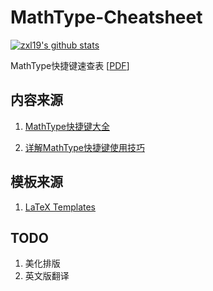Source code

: # MathType-Cheatsheet

[![zxl19's github stats](https://github-readme-stats.vercel.app/api?username=zxl19)](https://github.com/anuraghazra/github-readme-stats)

MathType快捷键速查表 [[PDF](https://github.com/zxl19/MathType-Cheatsheet/blob/master/cheatsheet.pdf)]

## 内容来源

1. [MathType快捷键大全](https://www.mathtype.cn/jiqiao/changyong-kuaijiejian.html)

2. [详解MathType快捷键使用技巧](https://www.mathtype.cn/jiqiao/mathtype-kuaijiejian-shiyong.html)

## 模板来源

1. [LaTeX Templates](http://www.latextemplates.com/template/cheatsheet)

## TODO

1. 美化排版
2. 英文版翻译
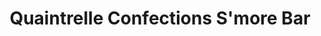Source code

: ---
title: "Quaintrelle Confections S'more Bar"
url: /cincinnati/quaintrelle-confections-smore-bar/
shop: Süßwaren
---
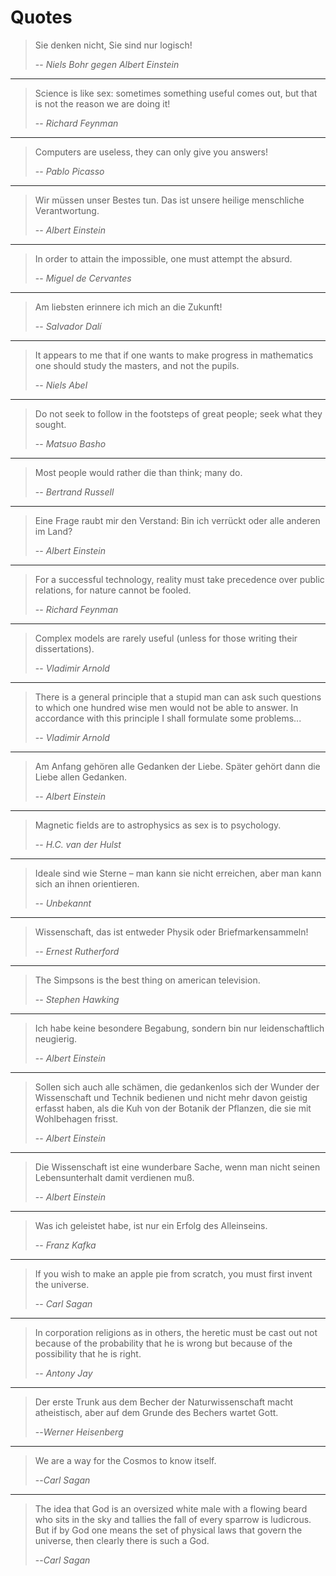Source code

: # Quotes
> Sie denken nicht, Sie sind nur logisch!
>
> -- <cite>*Niels Bohr gegen Albert Einstein*</cite>

---

> Science is like sex: sometimes something useful comes out, but that is not the reason we are doing it!
>
> -- <cite>*Richard Feynman*</cite>

---

> Computers are useless, they can only give you answers!
>
> -- <cite>*Pablo Picasso*</cite>

---

> Wir müssen unser Bestes tun. Das ist unsere heilige menschliche Verantwortung.
>
> -- <cite>*Albert Einstein*</cite>

---

> In order to attain the impossible, one must attempt the absurd.
>
> -- <cite>*Miguel de Cervantes*</cite>

---

> Am liebsten erinnere ich mich an die Zukunft!
>
> -- <cite>*Salvador Dalí*</cite>

---

> It appears to me that if one wants to make progress in
> mathematics one should study the masters, and not the pupils.
>
> -- <cite>*Niels Abel*</cite>

---

> Do not seek to follow in the footsteps of great people; seek what
> they sought. 
> 
> -- <cite>*Matsuo Basho*</cite>

---

> Most people would rather die than think; many do.
>
> -- <cite>*Bertrand Russell*</cite>

---

> Eine Frage raubt mir den Verstand: Bin ich verrückt oder alle anderen im Land?
>
> -- <cite>*Albert Einstein*</cite>

---

> For a successful technology, reality must take precedence over public relations, for nature cannot be fooled.
> 
> -- <cite>*Richard Feynman*</cite>

---

> Complex models are rarely useful (unless for those writing their dissertations).
>
> -- <cite>*Vladimir Arnold*</cite>

---

> There is a general principle that a stupid man can ask such questions to which one hundred wise men would not be able to answer. In accordance with this principle I shall formulate some problems...
>
> -- <cite>*Vladimir Arnold*</cite>

---

> Am Anfang gehören alle Gedanken der Liebe. Später gehört dann die Liebe allen Gedanken.
>
> -- <cite>*Albert Einstein*</cite>

---

> Magnetic fields are to astrophysics as sex is to psychology.
>
> -- <cite>*H.C. van der Hulst*</cite>

---

> Ideale sind wie Sterne – man kann sie nicht erreichen, aber man kann sich an ihnen orientieren. 
>
> -- <cite>*Unbekannt*</cite>

---

> Wissenschaft, das ist entweder Physik oder Briefmarkensammeln!
>
> -- <cite>*Ernest Rutherford*</cite>

---

> The Simpsons is the best thing on american television.
>
> -- <cite>*Stephen Hawking*</cite>

---

> Ich habe keine besondere Begabung, sondern bin nur leidenschaftlich neugierig.
>
> -- <cite>*Albert Einstein*</cite>

---

> Sollen sich auch alle schämen, die gedankenlos sich der Wunder der Wissenschaft und Technik bedienen und nicht mehr davon geistig erfasst haben, als die Kuh von der Botanik der Pflanzen, die sie mit Wohlbehagen frisst.
>
> -- <cite>*Albert Einstein*</cite>

---

> Die Wissenschaft ist eine wunderbare Sache, wenn man nicht seinen
> Lebensunterhalt damit verdienen muß.
>
> -- <cite>*Albert Einstein*</cite>

---

> Was ich geleistet habe, ist nur ein Erfolg des Alleinseins.
>
> -- <cite>*Franz Kafka*</cite>

---

> If you wish to make an apple pie from scratch, you must first invent the universe.
>
> -- <cite>*Carl Sagan*</cite>

---

> In corporation religions as in others, the heretic must be cast out not 
> because of the probability that he is wrong but because of the
> possibility that he is right.
>
> -- <cite>*Antony Jay*</cite>

---

> Der erste Trunk aus dem Becher der Naturwissenschaft macht atheistisch, 
> aber auf dem Grunde des Bechers wartet Gott.
>
> --<cite>*Werner Heisenberg*</cite>

---

> We are a way for the Cosmos to know itself.
>
> --<cite>*Carl Sagan*</cite>

---

> The idea that God is an oversized white male with a flowing beard who
> sits in the sky and tallies the fall of every sparrow is ludicrous.
> But if by God one means the set of physical laws that govern the
> universe, then clearly there is such a God.
>
> --<cite>*Carl Sagan*</cite>
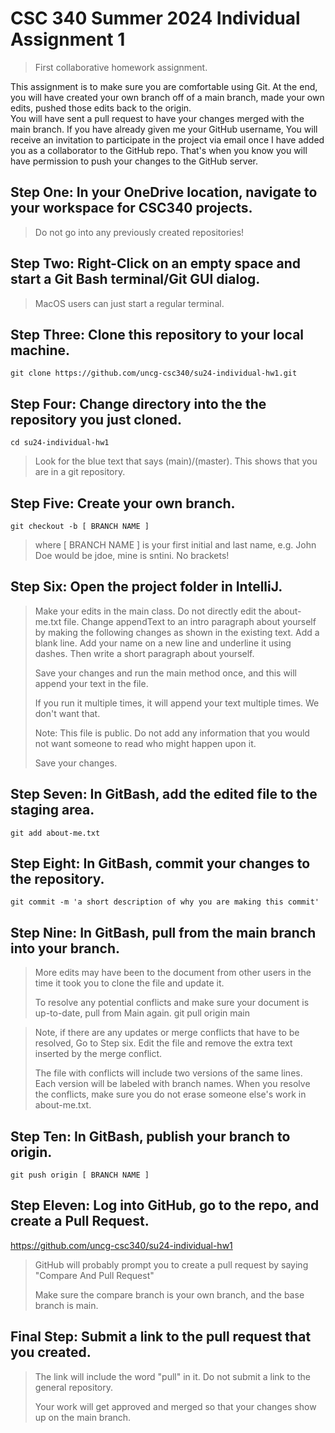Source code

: # CSC 340 Summer 2024 Individual Assignment 1
> First collaborative homework assignment.

This assignment is to make sure you are comfortable using Git. At the end, you will have created your own branch off of a main branch, made your own edits, pushed those edits back to the origin. \
You will have sent a pull request to have your changes merged with the main branch. If you have already given me your GitHub username, 
You will receive an invitation to participate in the project via email once I have added you as a collaborator to the GitHub repo. That's when you know you will have permission to push your changes to the GitHub server.

## Step One: In your OneDrive location, navigate to your workspace for CSC340 projects. 
> Do not go into any previously created repositories!

## Step Two: Right-Click on an empty space and start a Git Bash terminal/Git GUI dialog. 
> MacOS users can just start a regular terminal.

## Step Three: Clone this repository to your local machine.
    git clone https://github.com/uncg-csc340/su24-individual-hw1.git

## Step Four: Change directory into the the repository you just cloned. 
    cd su24-individual-hw1
> Look for the blue text that says (main)/(master). This shows that you are in a git repository.

## Step Five: Create your own branch.
    git checkout -b [ BRANCH NAME ]
> where [ BRANCH NAME ] is your first initial and last name, e.g. John Doe would be jdoe, mine is sntini. No brackets!

## Step Six: Open the project folder in IntelliJ.
> Make your edits in the main class. Do not directly edit the about-me.txt file. Change appendText to an intro paragraph about yourself
> by making the following changes as shown in the existing text. 
> Add a blank line. Add your name on a new line and underline it using dashes. Then write a short paragraph about yourself.
> 
> Save your changes and run the main method once, and this will append your text in the file.
>
> If you run it multiple times, it will append your text multiple times. We don't want that.
> 
> Note: This file is public. Do not add any information that you would not want someone to read who might happen upon it.
>
> Save your changes.

## Step Seven: In GitBash, add the edited file to the staging area.
    git add about-me.txt
    
## Step Eight: In GitBash, commit your changes to the repository.
    git commit -m 'a short description of why you are making this commit'

## Step Nine: In GitBash, pull from the main branch into your branch.
>More edits may have been to the document from other users in the time it took you to clone the file and update it.
>
>To resolve any potential conflicts and make sure your document is up-to-date, pull from Main again.
    git pull origin main

> Note, if there are any updates or merge conflicts that have to be resolved, Go to Step six. Edit the file and remove the extra text inserted by the merge conflict.
> 
> The file with conflicts will include two versions of the same lines. Each version will be labeled with branch names. When you resolve the conflicts, make sure you do
> not erase someone else's work in about-me.txt. 

## Step Ten: In GitBash, publish your branch to origin.
    git push origin [ BRANCH NAME ]

## Step Eleven: Log into GitHub, go to the repo, and create a Pull Request.
https://github.com/uncg-csc340/su24-individual-hw1
> GitHub will probably prompt you to create a pull request by saying "Compare And Pull Request"
> 
> Make sure the compare branch is your own branch, and the base branch is main.

## Final Step: Submit a link to the pull request that you created.
> The link will include the word "pull" in it. Do not submit a link to the general repository.
> 
> Your work will get approved and merged so that your changes show up on the main branch.
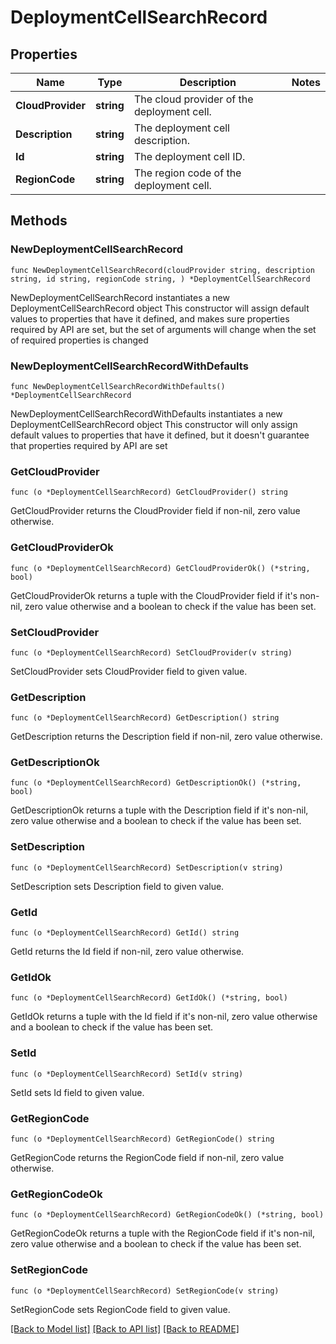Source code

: # DeploymentCellSearchRecord

## Properties

Name | Type | Description | Notes
------------ | ------------- | ------------- | -------------
**CloudProvider** | **string** | The cloud provider of the deployment cell. | 
**Description** | **string** | The deployment cell description. | 
**Id** | **string** | The deployment cell ID. | 
**RegionCode** | **string** | The region code of the deployment cell. | 

## Methods

### NewDeploymentCellSearchRecord

`func NewDeploymentCellSearchRecord(cloudProvider string, description string, id string, regionCode string, ) *DeploymentCellSearchRecord`

NewDeploymentCellSearchRecord instantiates a new DeploymentCellSearchRecord object
This constructor will assign default values to properties that have it defined,
and makes sure properties required by API are set, but the set of arguments
will change when the set of required properties is changed

### NewDeploymentCellSearchRecordWithDefaults

`func NewDeploymentCellSearchRecordWithDefaults() *DeploymentCellSearchRecord`

NewDeploymentCellSearchRecordWithDefaults instantiates a new DeploymentCellSearchRecord object
This constructor will only assign default values to properties that have it defined,
but it doesn't guarantee that properties required by API are set

### GetCloudProvider

`func (o *DeploymentCellSearchRecord) GetCloudProvider() string`

GetCloudProvider returns the CloudProvider field if non-nil, zero value otherwise.

### GetCloudProviderOk

`func (o *DeploymentCellSearchRecord) GetCloudProviderOk() (*string, bool)`

GetCloudProviderOk returns a tuple with the CloudProvider field if it's non-nil, zero value otherwise
and a boolean to check if the value has been set.

### SetCloudProvider

`func (o *DeploymentCellSearchRecord) SetCloudProvider(v string)`

SetCloudProvider sets CloudProvider field to given value.


### GetDescription

`func (o *DeploymentCellSearchRecord) GetDescription() string`

GetDescription returns the Description field if non-nil, zero value otherwise.

### GetDescriptionOk

`func (o *DeploymentCellSearchRecord) GetDescriptionOk() (*string, bool)`

GetDescriptionOk returns a tuple with the Description field if it's non-nil, zero value otherwise
and a boolean to check if the value has been set.

### SetDescription

`func (o *DeploymentCellSearchRecord) SetDescription(v string)`

SetDescription sets Description field to given value.


### GetId

`func (o *DeploymentCellSearchRecord) GetId() string`

GetId returns the Id field if non-nil, zero value otherwise.

### GetIdOk

`func (o *DeploymentCellSearchRecord) GetIdOk() (*string, bool)`

GetIdOk returns a tuple with the Id field if it's non-nil, zero value otherwise
and a boolean to check if the value has been set.

### SetId

`func (o *DeploymentCellSearchRecord) SetId(v string)`

SetId sets Id field to given value.


### GetRegionCode

`func (o *DeploymentCellSearchRecord) GetRegionCode() string`

GetRegionCode returns the RegionCode field if non-nil, zero value otherwise.

### GetRegionCodeOk

`func (o *DeploymentCellSearchRecord) GetRegionCodeOk() (*string, bool)`

GetRegionCodeOk returns a tuple with the RegionCode field if it's non-nil, zero value otherwise
and a boolean to check if the value has been set.

### SetRegionCode

`func (o *DeploymentCellSearchRecord) SetRegionCode(v string)`

SetRegionCode sets RegionCode field to given value.



[[Back to Model list]](../README.md#documentation-for-models) [[Back to API list]](../README.md#documentation-for-api-endpoints) [[Back to README]](../README.md)



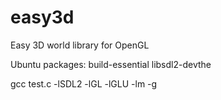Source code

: easy3d
======

Easy 3D world library for OpenGL

Ubuntu packages: build-essential libsdl2-devthe

gcc test.c -lSDL2 -lGL -lGLU -lm -g
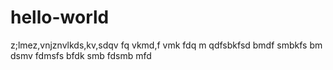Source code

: # hello-world
z;lmez,vnjznvlkds,kv,sdqv
fq vkmd,f vmk fdq
m qdfsbkfsd bmdf smbkfs bm dsmv fdmsfs
 bfdk
 smb fdsmb mfd
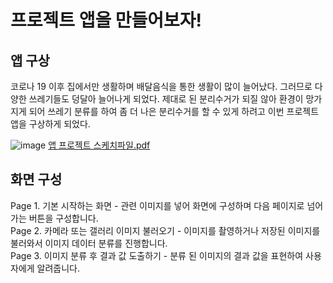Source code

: # 프로젝트 앱을 만들어보자!

## 앱 구상
코로나 19 이후 집에서만 생활하며 배달음식을 통한 생활이 많이 늘어났다.
그러므로 다양한 쓰레기들도 덩달아 늘어나게 되었다.
제대로 된 분리수거가 되질 않아 환경이 망가지게 되어 쓰레기 분류를 하여 좀 더 나은 분리수거를 할 수 있게 하려고 이번 프로젝트 앱을 구상하게 되었다.

![image](https://github.com/leeseunghwan0409/AIFFEL_Online_Quest/assets/149548653/872d7292-42e6-4758-af55-d1b76bea2db5)
[앱 프로젝트 스케치파일.pdf](https://github.com/leeseunghwan0409/AIFFEL_Online_Quest/files/14304685/default.pdf)


## 화면 구성
Page 1. 기본 시작하는 화면
          - 관련 이미지를 넣어 화면에 구성하며 다음 페이지로 넘어가는 버튼을 구성합니다.   
Page 2. 카메라 또는 갤러리 이미지 불러오기
          - 이미지를 촬영하거나 저장된 이미지를 불러와서 이미지 데이터 분류를 진행합니다.   
Page 3. 이미지 분류 후 결과 값 도출하기
          - 분류 된 이미지의 결과 값을 표현하여 사용자에게 알려줍니다.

Task goal: Copy nothing but the lines above from the one with "### GetIdOk" to the one with "그러므로 다양한 쓰레기들도 덩달아 늘어나게 되었다.", inclusive, word for word. Leave every picture out.

Task answer:
### GetIdOk

`func (o *DeploymentCellSearchRecord) GetIdOk() (*string, bool)`

GetIdOk returns a tuple with the Id field if it's non-nil, zero value otherwise
and a boolean to check if the value has been set.

### SetId

`func (o *DeploymentCellSearchRecord) SetId(v string)`

SetId sets Id field to given value.


### GetRegionCode

`func (o *DeploymentCellSearchRecord) GetRegionCode() string`

GetRegionCode returns the RegionCode field if non-nil, zero value otherwise.

### GetRegionCodeOk

`func (o *DeploymentCellSearchRecord) GetRegionCodeOk() (*string, bool)`

GetRegionCodeOk returns a tuple with the RegionCode field if it's non-nil, zero value otherwise
and a boolean to check if the value has been set.

### SetRegionCode

`func (o *DeploymentCellSearchRecord) SetRegionCode(v string)`

SetRegionCode sets RegionCode field to given value.



[[Back to Model list]](../README.md#documentation-for-models) [[Back to API list]](../README.md#documentation-for-api-endpoints) [[Back to README]](../README.md)



Source code

: easy3d
======

Easy 3D world library for OpenGL

Ubuntu packages: build-essential libsdl2-devthe

gcc test.c -lSDL2 -lGL -lGLU -lm -g
Source code

: # hello-world
z;lmez,vnjznvlkds,kv,sdqv
fq vkmd,f vmk fdq
m qdfsbkfsd bmdf smbkfs bm dsmv fdmsfs
 bfdk
 smb fdsmb mfd
Source code

: # 프로젝트 앱을 만들어보자!

## 앱 구상
코로나 19 이후 집에서만 생활하며 배달음식을 통한 생활이 많이 늘어났다.
그러므로 다양한 쓰레기들도 덩달아 늘어나게 되었다.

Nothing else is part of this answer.